LSTM networks are designed to work with sequence data. They are especially good at learning from patterns that develop over time, which is exactly what stock price data looks like.
We use weekly data instead of daily data to reduce noise. Weekly trends are less affected by short-term market fluctuations, allowing the model to focus on longer-term patterns with less noise
Financial markets are chaotic and constantly changing. That is what makes this problem interesting. We are testing how much, if anything, a deep learning model can learn from historical data in a real-world setting.
You can find all the code in this project on my GitHub Repository.

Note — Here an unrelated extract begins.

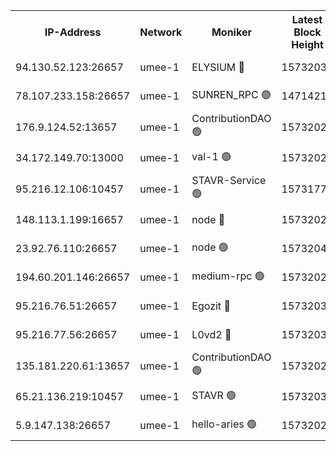 


<table><tr><th>IP-Address</th><th>Network</th><th>Moniker</th><th>Latest Block Height</th><th>Earliest Block Height</th><th>Catching Up</th><th>Tx Index</th><th>Voting Power</th><th>Scan Time</th></tr><tr><td>94.130.52.123:26657</td><td>umee-1</td><td>ELYSIUM 🔴</td><td>15732034</td><td>3216011</td><td>False</td><td>off</td><td>27276436</td><td>2025-01-16T13:45:38.386994384UTC</td></tr><tr><td>78.107.233.158:26657</td><td>umee-1</td><td>SUNREN_RPC 🟢</td><td>14714211</td><td>13338194</td><td>False</td><td>on</td><td>0</td><td>2025-01-16T13:45:17.098971779UTC</td></tr><tr><td>176.9.124.52:13657</td><td>umee-1</td><td>ContributionDAO 🟢</td><td>15732029</td><td>13924595</td><td>False</td><td>on</td><td>0</td><td>2025-01-16T13:45:08.491675362UTC</td></tr><tr><td>34.172.149.70:13000</td><td>umee-1</td><td>val-1 🟢</td><td>15732028</td><td>14743001</td><td>False</td><td>off</td><td>0</td><td>2025-01-16T13:45:02.079112250UTC</td></tr><tr><td>95.216.12.106:10457</td><td>umee-1</td><td>STAVR-Service 🟢</td><td>15731773</td><td>15224001</td><td>False</td><td>on</td><td>0</td><td>2025-01-16T13:45:31.677947128UTC</td></tr><tr><td>148.113.1.199:16657</td><td>umee-1</td><td>node 🔴</td><td>15732023</td><td>15235192</td><td>False</td><td>off</td><td>1666214</td><td>2025-01-16T13:44:36.348252114UTC</td></tr><tr><td>23.92.76.110:26657</td><td>umee-1</td><td>node 🟢</td><td>15732040</td><td>15458270</td><td>False</td><td>on</td><td>0</td><td>2025-01-16T13:46:08.472333583UTC</td></tr><tr><td>194.60.201.146:26657</td><td>umee-1</td><td>medium-rpc 🟢</td><td>15732024</td><td>15489235</td><td>False</td><td>on</td><td>0</td><td>2025-01-16T13:44:38.742658515UTC</td></tr><tr><td>95.216.76.51:26657</td><td>umee-1</td><td>Egozit 🔴</td><td>15732034</td><td>15632034</td><td>False</td><td>off</td><td>38691936</td><td>2025-01-16T13:45:38.153362534UTC</td></tr><tr><td>95.216.77.56:26657</td><td>umee-1</td><td>L0vd2 🔴</td><td>15732036</td><td>15632036</td><td>False</td><td>off</td><td>38586902</td><td>2025-01-16T13:45:48.889387687UTC</td></tr><tr><td>135.181.220.61:13657</td><td>umee-1</td><td>ContributionDAO 🟢</td><td>15732023</td><td>15725463</td><td>False</td><td>off</td><td>0</td><td>2025-01-16T13:44:31.459922211UTC</td></tr><tr><td>65.21.136.219:10457</td><td>umee-1</td><td>STAVR 🟢</td><td>15732037</td><td>15728001</td><td>False</td><td>on</td><td>0</td><td>2025-01-16T13:45:51.297401458UTC</td></tr><tr><td>5.9.147.138:26657</td><td>umee-1</td><td>hello-aries 🟢</td><td>15732027</td><td>15729461</td><td>False</td><td>off</td><td>0</td><td>2025-01-16T13:44:59.351738885UTC</td></tr></table>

We use the following stack:
yfinance
– To fetch historical weekly stock data.
scikit-learn
– For preprocessing, scaling, and model evaluation.
TensorFlow/Keras
– To build and train the LSTM neural network.
matplotlib
& seaborn
– For visualization.
In your python environment, install them using:
%pip install yfinance matplotlib scikit-learn tensorflow seaborn
Once the libraries are successfully installed, we import them as follows:
# Standard libraries
import numpy as np
import yfinance as yf
import matplotlib.pyplot as plt
import seaborn as sns
# Scikit-learn
from sklearn.preprocessing import MinMaxScaler
from sklearn.model_selection import train_test_split
from sklearn.metrics import confusion_matrix, classification_report
# TensorFlow/Keras
from tensorflow.keras.models import Sequential
from tensorflow.keras.layers import LSTM, Dense, Dropout
# Plotting style
plt.style.use('dark_background')
We begin by specifying the list of stock tickers we’ll use for this experiment.
These are 19 major tech-related companies with liquid and volatile stocks, making them ideal for pattern discovery in price movements.
tickers = [
'AAPL', 'MSFT', 'GOOGL', 'AMZN', 'META', 'NVDA', 'TSLA', 'AMD',
'INTC', 'CRM', 'ADBE', 'ORCL', 'SHOP', 'UBER', 'LYFT',
'NFLX', 'TWLO', 'SNOW', 'PLTR'
]
Next, we define a utility function to convert raw data into input sequences suitable for training an LSTM model.
Each sequence is a sliding window of 10 time steps (weeks), and the corresponding label is the binary target that immediately follows the sequence.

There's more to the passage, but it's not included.